_What to do_
Could you print every line from the first one of the records below through the line containing "- **시간 효율성**: 일상적인 작업 자동화로 개발 시간 단축", with both included and nothing else?

Top of Recorded data

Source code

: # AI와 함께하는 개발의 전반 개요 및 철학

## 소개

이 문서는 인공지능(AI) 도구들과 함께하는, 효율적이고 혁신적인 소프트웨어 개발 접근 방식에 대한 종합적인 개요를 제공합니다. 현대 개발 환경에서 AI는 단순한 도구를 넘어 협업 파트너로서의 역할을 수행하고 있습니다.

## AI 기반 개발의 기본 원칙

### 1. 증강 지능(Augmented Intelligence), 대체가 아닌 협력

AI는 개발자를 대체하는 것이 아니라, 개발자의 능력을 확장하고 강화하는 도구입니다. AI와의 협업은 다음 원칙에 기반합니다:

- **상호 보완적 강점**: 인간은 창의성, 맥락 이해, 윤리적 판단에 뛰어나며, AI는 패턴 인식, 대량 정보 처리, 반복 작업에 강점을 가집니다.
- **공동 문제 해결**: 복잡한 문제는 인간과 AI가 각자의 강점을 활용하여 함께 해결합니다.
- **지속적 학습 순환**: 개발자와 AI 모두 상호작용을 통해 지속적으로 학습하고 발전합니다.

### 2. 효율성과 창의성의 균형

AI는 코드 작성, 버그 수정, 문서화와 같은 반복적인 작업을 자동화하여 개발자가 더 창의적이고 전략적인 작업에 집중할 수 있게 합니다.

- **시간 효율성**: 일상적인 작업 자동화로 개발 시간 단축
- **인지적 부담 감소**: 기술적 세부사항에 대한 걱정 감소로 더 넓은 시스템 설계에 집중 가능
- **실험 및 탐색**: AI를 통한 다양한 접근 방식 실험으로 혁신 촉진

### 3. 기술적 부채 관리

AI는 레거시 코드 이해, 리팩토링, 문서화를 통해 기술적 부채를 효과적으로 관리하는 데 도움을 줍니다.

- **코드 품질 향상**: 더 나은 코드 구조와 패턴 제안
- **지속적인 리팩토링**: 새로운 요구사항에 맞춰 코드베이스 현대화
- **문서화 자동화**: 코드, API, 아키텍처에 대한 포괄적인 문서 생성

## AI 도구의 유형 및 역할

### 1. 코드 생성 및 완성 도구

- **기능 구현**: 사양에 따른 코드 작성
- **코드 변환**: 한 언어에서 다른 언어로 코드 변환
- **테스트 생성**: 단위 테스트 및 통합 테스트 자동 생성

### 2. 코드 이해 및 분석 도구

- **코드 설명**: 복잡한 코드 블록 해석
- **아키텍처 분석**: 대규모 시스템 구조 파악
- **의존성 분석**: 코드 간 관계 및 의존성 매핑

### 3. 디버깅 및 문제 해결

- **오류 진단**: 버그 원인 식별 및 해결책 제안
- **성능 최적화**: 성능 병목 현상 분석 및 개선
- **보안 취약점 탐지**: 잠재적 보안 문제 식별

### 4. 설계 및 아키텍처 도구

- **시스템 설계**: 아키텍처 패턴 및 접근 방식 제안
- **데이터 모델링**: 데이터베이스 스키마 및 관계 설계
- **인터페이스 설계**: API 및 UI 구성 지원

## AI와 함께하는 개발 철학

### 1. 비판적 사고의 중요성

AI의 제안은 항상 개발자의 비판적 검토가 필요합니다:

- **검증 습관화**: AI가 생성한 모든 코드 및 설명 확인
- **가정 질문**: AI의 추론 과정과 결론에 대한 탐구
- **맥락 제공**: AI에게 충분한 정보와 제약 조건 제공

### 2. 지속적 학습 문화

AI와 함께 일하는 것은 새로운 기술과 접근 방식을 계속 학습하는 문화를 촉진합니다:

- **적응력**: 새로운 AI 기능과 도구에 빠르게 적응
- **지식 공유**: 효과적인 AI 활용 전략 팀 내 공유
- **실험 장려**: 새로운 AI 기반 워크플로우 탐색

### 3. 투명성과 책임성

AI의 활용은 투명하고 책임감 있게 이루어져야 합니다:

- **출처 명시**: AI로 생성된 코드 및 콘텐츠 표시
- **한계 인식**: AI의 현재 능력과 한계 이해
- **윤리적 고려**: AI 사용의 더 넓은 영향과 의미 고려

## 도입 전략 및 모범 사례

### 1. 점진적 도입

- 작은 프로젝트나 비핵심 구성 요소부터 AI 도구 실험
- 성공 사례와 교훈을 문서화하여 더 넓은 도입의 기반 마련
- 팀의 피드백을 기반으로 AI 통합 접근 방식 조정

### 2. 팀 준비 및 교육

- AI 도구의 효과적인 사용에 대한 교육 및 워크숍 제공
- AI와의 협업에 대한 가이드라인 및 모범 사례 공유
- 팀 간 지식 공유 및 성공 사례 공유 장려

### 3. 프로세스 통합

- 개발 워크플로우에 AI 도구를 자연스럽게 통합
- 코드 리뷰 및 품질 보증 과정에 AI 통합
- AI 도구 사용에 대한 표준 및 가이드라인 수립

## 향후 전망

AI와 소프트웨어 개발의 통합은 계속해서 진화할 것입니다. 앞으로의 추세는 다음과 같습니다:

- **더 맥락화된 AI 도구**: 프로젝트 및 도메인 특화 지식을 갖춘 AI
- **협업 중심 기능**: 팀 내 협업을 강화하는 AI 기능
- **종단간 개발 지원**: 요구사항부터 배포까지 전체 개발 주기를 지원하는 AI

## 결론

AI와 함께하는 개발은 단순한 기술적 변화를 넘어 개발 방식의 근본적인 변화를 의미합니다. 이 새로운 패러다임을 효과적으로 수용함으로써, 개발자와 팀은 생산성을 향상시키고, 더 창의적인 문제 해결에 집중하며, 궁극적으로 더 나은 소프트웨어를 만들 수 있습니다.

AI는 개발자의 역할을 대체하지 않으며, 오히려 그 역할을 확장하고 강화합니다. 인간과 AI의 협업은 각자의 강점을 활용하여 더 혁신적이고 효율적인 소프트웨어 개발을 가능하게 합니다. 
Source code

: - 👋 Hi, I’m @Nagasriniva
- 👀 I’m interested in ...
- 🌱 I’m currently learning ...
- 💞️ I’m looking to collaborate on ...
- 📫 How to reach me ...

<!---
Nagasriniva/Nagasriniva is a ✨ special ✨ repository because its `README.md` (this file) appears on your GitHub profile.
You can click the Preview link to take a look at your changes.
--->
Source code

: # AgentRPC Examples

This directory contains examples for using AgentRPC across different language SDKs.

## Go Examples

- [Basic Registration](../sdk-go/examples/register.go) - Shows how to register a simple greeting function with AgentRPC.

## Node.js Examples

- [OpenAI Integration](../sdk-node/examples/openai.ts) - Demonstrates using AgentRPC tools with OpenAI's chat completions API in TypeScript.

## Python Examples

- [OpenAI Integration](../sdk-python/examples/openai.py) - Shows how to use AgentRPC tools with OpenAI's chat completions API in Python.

Bottom of Recorded data

_Response for this exercise_
Source code

: # AI와 함께하는 개발의 전반 개요 및 철학

## 소개

이 문서는 인공지능(AI) 도구들과 함께하는, 효율적이고 혁신적인 소프트웨어 개발 접근 방식에 대한 종합적인 개요를 제공합니다. 현대 개발 환경에서 AI는 단순한 도구를 넘어 협업 파트너로서의 역할을 수행하고 있습니다.

## AI 기반 개발의 기본 원칙

### 1. 증강 지능(Augmented Intelligence), 대체가 아닌 협력

AI는 개발자를 대체하는 것이 아니라, 개발자의 능력을 확장하고 강화하는 도구입니다. AI와의 협업은 다음 원칙에 기반합니다:

- **상호 보완적 강점**: 인간은 창의성, 맥락 이해, 윤리적 판단에 뛰어나며, AI는 패턴 인식, 대량 정보 처리, 반복 작업에 강점을 가집니다.
- **공동 문제 해결**: 복잡한 문제는 인간과 AI가 각자의 강점을 활용하여 함께 해결합니다.
- **지속적 학습 순환**: 개발자와 AI 모두 상호작용을 통해 지속적으로 학습하고 발전합니다.

### 2. 효율성과 창의성의 균형

AI는 코드 작성, 버그 수정, 문서화와 같은 반복적인 작업을 자동화하여 개발자가 더 창의적이고 전략적인 작업에 집중할 수 있게 합니다.

- **시간 효율성**: 일상적인 작업 자동화로 개발 시간 단축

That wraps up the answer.